F# Tutorial => Comparison of different F# data pipelines

Example

In F# there are many options for creating data pipelines, for example: List, Seq and Array.

What data pipeline is preferable from memory usage and performance perspective?

In order to answer this we'll compare performance and memory usage using different pipelines.

Data Pipeline

In order to measure the overhead, we will use a data pipeline with low cpu-cost per items processed:

let seqTest n =
  Seq.init (n + 1) id
  |> Seq.map    int64
  |> Seq.filter (fun v -> v % 2L = 0L)
  |> Seq.map    ((+) 1L)
  |> Seq.sum

We will create equivalent pipelines for all alternatives and compare them.

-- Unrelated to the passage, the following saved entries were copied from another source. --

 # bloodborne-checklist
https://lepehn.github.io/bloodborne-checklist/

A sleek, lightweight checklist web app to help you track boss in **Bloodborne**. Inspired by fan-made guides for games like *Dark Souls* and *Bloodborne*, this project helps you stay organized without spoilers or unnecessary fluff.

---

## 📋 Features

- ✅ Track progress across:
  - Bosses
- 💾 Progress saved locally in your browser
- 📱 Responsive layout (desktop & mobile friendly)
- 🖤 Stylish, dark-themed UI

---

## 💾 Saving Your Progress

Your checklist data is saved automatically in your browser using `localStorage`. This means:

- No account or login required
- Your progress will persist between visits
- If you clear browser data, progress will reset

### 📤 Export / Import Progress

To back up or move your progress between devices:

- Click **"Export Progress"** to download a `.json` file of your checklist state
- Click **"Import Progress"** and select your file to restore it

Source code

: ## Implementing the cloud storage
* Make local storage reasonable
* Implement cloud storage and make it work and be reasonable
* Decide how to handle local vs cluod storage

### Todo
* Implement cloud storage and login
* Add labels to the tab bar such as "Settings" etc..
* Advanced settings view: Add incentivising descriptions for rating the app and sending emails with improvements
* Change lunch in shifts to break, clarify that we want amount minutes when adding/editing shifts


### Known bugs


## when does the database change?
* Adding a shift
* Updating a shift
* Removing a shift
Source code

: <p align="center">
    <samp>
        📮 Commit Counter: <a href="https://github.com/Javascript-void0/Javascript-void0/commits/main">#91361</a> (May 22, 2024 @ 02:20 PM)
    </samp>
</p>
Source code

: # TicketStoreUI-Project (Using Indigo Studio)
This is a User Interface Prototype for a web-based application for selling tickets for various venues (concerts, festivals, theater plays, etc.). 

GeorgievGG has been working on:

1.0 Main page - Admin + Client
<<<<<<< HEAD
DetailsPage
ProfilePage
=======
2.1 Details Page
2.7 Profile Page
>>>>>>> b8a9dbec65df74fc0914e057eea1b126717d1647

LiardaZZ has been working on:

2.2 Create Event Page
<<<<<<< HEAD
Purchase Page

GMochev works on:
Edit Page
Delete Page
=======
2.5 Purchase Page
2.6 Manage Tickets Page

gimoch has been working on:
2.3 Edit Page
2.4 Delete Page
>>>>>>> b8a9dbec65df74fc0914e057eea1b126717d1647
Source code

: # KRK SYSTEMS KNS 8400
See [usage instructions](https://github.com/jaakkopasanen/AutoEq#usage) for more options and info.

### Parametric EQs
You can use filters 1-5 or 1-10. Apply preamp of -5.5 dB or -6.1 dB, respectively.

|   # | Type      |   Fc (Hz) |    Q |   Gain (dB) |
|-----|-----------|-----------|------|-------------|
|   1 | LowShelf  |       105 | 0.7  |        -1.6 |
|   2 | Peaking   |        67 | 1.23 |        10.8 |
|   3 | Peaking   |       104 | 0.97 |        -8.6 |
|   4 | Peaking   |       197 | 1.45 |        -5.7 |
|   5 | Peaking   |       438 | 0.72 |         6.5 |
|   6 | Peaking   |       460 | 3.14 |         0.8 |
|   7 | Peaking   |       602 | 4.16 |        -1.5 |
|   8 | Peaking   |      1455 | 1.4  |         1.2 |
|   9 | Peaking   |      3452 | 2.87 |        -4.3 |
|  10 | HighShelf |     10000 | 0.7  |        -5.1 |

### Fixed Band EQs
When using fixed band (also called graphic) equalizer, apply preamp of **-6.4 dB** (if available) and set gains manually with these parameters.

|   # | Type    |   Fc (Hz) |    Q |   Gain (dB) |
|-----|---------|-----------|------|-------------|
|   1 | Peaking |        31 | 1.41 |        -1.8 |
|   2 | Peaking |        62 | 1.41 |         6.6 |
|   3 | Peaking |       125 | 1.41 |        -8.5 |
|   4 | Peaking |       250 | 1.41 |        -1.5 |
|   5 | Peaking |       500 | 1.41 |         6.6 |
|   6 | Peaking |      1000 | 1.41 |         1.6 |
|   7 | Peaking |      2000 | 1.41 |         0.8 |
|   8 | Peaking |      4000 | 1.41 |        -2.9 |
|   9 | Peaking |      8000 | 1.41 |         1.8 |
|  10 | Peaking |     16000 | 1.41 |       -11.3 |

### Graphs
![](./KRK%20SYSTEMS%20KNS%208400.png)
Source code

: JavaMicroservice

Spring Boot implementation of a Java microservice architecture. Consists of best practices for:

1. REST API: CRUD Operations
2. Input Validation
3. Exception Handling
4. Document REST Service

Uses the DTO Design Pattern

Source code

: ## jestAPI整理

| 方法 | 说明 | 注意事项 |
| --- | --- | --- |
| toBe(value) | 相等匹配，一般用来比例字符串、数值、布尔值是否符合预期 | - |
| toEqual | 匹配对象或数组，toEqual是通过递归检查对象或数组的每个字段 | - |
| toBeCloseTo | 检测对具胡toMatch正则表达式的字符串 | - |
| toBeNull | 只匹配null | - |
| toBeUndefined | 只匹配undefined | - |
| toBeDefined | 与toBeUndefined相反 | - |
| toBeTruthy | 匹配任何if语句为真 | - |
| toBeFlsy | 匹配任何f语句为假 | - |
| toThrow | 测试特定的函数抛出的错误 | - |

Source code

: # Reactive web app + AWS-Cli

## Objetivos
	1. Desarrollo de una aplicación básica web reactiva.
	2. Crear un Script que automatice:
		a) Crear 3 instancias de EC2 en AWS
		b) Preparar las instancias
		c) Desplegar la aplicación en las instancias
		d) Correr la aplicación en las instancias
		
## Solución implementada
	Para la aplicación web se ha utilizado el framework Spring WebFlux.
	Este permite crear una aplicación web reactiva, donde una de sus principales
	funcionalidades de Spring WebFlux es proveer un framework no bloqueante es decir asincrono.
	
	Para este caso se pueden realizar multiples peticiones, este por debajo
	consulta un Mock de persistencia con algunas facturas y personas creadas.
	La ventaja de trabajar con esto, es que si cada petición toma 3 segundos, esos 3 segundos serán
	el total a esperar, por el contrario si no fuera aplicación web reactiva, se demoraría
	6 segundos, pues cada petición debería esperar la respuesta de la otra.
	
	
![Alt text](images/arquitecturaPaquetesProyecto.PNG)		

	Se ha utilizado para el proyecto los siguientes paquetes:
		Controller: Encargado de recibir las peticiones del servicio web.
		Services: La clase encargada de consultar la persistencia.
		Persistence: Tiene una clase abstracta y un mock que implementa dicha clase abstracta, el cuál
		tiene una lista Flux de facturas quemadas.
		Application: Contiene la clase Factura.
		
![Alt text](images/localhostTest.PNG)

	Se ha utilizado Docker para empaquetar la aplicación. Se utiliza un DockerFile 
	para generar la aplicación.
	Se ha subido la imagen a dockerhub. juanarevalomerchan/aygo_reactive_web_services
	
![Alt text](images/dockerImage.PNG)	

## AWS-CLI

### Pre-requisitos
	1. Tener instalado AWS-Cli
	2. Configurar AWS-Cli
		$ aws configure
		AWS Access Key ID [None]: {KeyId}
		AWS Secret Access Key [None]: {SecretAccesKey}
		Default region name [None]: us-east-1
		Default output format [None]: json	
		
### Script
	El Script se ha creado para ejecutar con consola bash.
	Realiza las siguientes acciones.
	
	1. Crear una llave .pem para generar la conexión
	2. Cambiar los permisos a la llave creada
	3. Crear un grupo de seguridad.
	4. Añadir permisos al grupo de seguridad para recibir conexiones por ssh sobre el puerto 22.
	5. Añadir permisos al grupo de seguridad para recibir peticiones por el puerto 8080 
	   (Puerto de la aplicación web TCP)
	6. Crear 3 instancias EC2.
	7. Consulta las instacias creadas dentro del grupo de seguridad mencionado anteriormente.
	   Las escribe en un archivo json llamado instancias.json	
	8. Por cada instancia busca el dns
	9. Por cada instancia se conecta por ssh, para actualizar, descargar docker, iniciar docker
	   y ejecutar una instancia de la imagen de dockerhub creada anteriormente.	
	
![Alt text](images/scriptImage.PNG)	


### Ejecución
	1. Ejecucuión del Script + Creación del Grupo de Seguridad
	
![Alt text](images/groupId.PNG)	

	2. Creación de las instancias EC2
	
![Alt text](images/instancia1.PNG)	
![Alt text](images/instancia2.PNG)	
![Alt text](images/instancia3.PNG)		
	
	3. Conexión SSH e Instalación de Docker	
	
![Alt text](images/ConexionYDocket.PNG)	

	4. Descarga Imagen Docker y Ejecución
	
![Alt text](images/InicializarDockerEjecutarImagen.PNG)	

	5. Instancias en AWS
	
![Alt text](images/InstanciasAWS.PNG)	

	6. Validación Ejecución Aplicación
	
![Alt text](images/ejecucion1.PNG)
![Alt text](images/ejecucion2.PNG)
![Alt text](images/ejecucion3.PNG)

We will variate the size of n but let the total number of work be the same.

Data Pipeline Alternatives

We will compare the following alternatives:

Imperative code
Array (Non-lazy)
List (Non-lazy)
LINQ (Lazy pull stream)
Seq (Lazy pull stream)
Nessos (Lazy pull/push stream)
PullStream (Simplistic pull stream)
PushStream (Simplistic push stream)

Although not a data pipeline we will compare against Imperative code since that most closely match how the CPU executes code. That should be that fastest possible way to compute the result allowing us to measure the performance overhead of data pipelines.

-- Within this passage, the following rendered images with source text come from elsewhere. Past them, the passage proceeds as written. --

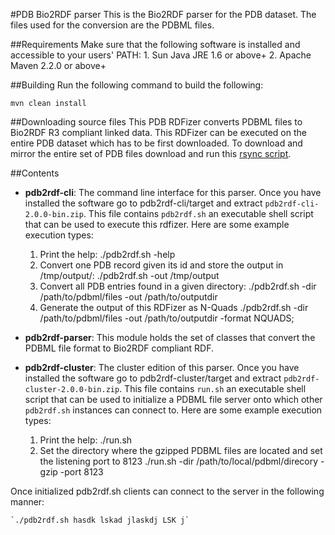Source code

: #PDB Bio2RDF parser
This is the Bio2RDF parser for the PDB dataset. The files used for the conversion are the PDBML files.

##Requirements
Make sure that the following software is installed and accessible to your users' PATH:
	1. Sun Java JRE 1.6 or above+
	2. Apache Maven 2.2.0 or above+

##Building
Run the following command to build the following:

	mvn clean install

##Downloading source files
This PDB RDFizer converts PDBML files to Bio2RDF R3 compliant linked data. This RDFizer can be executed on the entire PDB dataset which has to be first downloaded. To download and mirror the entire set of PDB files download and run this [rsync script](https://gist.github.com/jctoledo/6426686). 

##Contents

* **pdb2rdf-cli**:
The command line interface for this parser. Once you have installed the software go to pdb2rdf-cli/target and extract `pdb2rdf-cli-2.0.0-bin.zip`. This file contains `pdb2rdf.sh` an executable shell script that can be used to execute this rdfizer. Here are some example execution types:

    1. Print the help:
       ./pdb2rdf.sh -help
    2. Convert one PDB record given its id and store the output in /tmp/output/:
       ./pdb2rdf.sh -out /tmp/output
    3. Convert all PDB entries found in a given directory:
       ./pdb2rdf.sh -dir /path/to/pdbml/files -out /path/to/outputdir
    4. Generate the output of this RDFizer as N-Quads
       ./pdb2rdf.sh -dir /path/to/pdbml/files -out /path/to/outputdir -format NQUADS;

* **pdb2rdf-parser**:
This module holds the set of classes that convert the PDBML file format to Bio2RDF compliant RDF.

* **pdb2rdf-cluster**:
The cluster edition of this parser. Once you have installed the software go to pdb2rdf-cluster/target and extract `pdb2rdf-cluster-2.0.0-bin.zip`. This file contains `run.sh` an executable shell script that can be used to initialize a PDBML file server onto which other `pdb2rdf.sh` instances can connect to. Here are some example execution types:

    1. Print the help:
	./run.sh
    2. Set the directory where the gzipped PDBML files are located and set the listening port to 8123
	./run.sh -dir /path/to/local/pdbml/direcory -gzip -port 8123
 
Once initialized pdb2rdf.sh clients can connect to the server in the following manner:
	
	`./pdb2rdf.sh hasdk lskad jlaskdj LSK j`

Array and List compute a full Array/List in each step so we expect memory overhead.

LINQ and Seq are both based around IEnumerable<'T> which is lazy pull stream (pull means that the consumer stream is pulling data out of the producer stream). We therefore expect the performance and memory usage to be identical.

Nessos is a high-performance stream library that supports both push & pull (like Java Stream).

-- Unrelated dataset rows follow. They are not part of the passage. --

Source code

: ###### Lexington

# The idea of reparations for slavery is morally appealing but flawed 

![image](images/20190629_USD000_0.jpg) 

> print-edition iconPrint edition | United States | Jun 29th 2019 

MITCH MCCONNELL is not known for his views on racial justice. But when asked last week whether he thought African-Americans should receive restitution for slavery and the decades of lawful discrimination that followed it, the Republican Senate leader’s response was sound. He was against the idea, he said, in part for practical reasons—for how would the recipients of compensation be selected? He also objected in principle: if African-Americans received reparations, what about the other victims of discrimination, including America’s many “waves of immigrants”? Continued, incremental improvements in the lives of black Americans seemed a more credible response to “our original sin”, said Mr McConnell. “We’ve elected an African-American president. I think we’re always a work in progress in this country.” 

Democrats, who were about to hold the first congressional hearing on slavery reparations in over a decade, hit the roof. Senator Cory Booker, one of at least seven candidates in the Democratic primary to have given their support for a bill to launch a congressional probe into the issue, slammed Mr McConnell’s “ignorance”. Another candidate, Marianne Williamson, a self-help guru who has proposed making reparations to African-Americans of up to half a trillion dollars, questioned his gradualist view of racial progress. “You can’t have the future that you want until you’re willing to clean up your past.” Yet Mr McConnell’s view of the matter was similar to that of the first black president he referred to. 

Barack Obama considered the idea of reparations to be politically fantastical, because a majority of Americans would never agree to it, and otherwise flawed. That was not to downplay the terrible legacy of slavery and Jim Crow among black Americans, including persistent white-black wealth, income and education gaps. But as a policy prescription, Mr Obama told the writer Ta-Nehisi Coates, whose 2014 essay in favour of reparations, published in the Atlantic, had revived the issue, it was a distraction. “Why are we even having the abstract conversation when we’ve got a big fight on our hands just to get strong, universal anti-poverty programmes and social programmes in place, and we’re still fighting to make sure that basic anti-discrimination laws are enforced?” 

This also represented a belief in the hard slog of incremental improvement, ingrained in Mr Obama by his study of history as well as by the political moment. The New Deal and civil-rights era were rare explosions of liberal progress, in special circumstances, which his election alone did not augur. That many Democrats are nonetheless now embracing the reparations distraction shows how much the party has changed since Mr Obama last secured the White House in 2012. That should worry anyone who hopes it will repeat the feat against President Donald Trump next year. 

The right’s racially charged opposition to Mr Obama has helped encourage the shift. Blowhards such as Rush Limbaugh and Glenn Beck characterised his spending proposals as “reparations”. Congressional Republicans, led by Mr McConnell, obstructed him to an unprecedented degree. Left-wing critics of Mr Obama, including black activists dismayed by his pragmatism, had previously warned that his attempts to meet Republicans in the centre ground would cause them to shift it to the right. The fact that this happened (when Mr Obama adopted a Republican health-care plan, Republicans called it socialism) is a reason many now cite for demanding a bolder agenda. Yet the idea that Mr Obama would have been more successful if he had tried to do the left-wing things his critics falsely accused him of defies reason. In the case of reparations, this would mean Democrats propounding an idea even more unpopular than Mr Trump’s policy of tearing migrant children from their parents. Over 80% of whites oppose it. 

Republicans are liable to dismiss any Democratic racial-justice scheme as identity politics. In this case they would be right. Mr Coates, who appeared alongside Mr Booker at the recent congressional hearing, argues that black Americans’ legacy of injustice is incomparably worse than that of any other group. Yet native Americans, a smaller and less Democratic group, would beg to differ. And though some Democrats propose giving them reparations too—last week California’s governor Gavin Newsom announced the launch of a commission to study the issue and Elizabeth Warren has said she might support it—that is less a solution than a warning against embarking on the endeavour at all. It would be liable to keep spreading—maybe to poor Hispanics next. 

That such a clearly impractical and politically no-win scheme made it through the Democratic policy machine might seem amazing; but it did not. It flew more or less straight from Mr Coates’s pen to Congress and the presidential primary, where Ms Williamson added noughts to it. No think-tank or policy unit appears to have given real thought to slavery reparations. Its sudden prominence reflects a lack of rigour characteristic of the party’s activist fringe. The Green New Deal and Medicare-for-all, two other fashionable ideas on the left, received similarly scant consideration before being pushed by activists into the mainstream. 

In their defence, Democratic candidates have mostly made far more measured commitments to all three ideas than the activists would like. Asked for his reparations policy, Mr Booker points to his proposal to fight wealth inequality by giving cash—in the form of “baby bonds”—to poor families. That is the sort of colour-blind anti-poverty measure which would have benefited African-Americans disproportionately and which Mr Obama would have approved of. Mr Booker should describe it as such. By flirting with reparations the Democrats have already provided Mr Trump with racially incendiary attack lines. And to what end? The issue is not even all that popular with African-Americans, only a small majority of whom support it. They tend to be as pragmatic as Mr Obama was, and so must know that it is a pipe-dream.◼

PullStream and PushStream are simplistic implementations of Pull & Push streams.

Performance Results from running on: F# 4.0 - .NET 4.6.1 - x64

The bars show the elapsed time, lower is better. The total amount of useful work is the same for all tests so the results are comparable. This also means that few runs implies larger datasets.

As usual when Measuring one see interesting results.

List performance poor is compared to other alternatives for large data sets. This can be because of GC or poor cache locality.
Array performance better than expected.
LINQ performs better than Seq, this is unexpected because both are based around IEnumerable<'T>. However, Seq internally is based around a generic impementation for all algorithms while LINQ uses specialized algorithms.
Push performs better than Pull. This is expected since the push data pipeline has fewer checks
The simplistic Push data pipelines performs comparable to Nessos. However, Nessos supports pull and parallelism.
For small data pipelines the performance of Nessos degrades possible because pipelines setup overhead.
As expected the Imperative code performed the best

GC Collection count from running on: F# 4.0 - .NET 4.6.1 - x64

The bars shows the total number of GC collection counts during the test, lower is better. This is a measurement of how many objects are created by the data pipeline.

As usual when Measuring one see interesting results.

List is expectedly creating more objects than Array because a List is essentially a single linked list of nodes. An array is a continous memory area.
Looking at the underlying numbers both List & Array forces 2 generation collections. These kind of collection are expensive.
Seq is triggering a surprising amount of collections. It's surprisingly even worse than List in this regard.
LINQ, Nessos, Push and Pull triggers no collections for few runs. However, objects are allocated so the GC eventually will have to run.
As expected since the Imperative code allocate no objects no GC collections were triggered.

Conclusion

All data pipelines do the same amount of useful work in all test cases but we see significant differences in performance and memory usage between the different pipelines.

In addition, we notice that the overhead of data pipelines differ depending on the size of data processed. For example, for small sizes Array is performing quite well.

One should keep in mind the amount of work performed in each step in the pipeline is very small in order to measure the overhead. In "real" situations the overhead of Seq might not matter because the actual work is more time consuming.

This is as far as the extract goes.